## Your objective
If a line in the records contains the string "rise", show that line.

== Records for processing

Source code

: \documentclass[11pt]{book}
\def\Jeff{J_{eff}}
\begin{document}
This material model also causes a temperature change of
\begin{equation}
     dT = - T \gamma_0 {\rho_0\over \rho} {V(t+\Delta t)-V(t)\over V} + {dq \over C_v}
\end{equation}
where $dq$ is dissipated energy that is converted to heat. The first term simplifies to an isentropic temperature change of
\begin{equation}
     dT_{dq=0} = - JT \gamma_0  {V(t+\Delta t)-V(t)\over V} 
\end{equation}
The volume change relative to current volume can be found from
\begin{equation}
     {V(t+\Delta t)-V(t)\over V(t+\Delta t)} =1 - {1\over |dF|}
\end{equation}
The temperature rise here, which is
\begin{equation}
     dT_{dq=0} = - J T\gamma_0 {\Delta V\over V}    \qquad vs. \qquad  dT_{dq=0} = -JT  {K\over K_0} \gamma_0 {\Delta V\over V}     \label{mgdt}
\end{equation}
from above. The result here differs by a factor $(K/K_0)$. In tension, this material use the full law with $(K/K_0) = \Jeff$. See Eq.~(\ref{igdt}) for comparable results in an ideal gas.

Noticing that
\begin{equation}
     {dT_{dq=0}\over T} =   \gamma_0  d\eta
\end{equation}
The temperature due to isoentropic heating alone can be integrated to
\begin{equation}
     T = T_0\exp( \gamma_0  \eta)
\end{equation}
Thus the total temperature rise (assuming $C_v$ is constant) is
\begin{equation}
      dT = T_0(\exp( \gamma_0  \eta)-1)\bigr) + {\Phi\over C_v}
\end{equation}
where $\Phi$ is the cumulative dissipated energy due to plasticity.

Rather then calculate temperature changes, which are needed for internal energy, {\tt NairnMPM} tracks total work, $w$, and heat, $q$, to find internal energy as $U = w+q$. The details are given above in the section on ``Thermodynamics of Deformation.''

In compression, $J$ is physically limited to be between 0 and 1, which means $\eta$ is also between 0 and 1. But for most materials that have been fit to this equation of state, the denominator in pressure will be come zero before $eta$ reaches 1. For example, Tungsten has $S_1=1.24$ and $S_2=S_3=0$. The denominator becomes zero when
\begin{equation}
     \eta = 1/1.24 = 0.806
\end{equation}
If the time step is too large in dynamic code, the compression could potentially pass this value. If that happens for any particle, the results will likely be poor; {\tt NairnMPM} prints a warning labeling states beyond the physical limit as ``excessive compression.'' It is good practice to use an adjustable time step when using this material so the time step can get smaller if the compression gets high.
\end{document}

====
== Records for processing

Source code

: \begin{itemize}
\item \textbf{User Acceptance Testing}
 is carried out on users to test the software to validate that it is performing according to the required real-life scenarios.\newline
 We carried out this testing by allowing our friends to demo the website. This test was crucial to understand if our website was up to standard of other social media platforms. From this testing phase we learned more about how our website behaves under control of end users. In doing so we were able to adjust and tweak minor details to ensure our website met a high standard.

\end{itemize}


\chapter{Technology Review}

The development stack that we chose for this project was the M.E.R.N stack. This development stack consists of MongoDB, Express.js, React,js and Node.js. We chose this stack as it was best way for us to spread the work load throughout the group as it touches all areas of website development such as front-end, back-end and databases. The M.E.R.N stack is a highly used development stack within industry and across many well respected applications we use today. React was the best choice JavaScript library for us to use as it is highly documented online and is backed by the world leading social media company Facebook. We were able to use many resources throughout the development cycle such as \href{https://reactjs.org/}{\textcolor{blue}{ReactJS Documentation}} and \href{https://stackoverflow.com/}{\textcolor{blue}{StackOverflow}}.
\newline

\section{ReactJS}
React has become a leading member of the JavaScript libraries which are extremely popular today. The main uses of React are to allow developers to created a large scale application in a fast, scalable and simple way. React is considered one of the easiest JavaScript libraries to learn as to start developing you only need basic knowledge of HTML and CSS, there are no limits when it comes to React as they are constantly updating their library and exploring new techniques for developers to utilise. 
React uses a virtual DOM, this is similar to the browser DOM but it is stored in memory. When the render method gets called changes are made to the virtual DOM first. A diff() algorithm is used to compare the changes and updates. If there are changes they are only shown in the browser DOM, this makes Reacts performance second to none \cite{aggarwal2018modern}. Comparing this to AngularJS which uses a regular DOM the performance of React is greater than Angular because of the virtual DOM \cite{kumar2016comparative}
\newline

====
== Records for processing

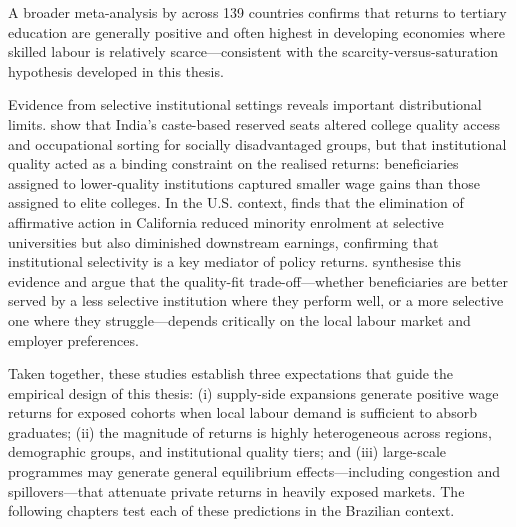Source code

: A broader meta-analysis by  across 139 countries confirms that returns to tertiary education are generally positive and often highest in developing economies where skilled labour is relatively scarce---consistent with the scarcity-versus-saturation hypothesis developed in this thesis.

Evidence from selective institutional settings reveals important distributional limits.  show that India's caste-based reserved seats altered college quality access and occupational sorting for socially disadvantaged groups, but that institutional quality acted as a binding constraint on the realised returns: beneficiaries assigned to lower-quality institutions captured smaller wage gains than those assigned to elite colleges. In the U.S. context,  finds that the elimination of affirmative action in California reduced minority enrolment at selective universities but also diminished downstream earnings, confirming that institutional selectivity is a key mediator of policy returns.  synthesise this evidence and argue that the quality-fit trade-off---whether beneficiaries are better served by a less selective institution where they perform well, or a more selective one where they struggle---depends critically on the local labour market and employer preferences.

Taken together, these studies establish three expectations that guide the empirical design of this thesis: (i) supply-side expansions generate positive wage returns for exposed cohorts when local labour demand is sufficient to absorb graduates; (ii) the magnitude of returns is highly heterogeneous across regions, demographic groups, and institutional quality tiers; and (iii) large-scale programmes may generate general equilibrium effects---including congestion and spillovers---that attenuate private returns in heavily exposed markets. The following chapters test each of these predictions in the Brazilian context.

====

## Response area
The temperature rise here, which is
Thus the total temperature rise (assuming $C_v$ is constant) is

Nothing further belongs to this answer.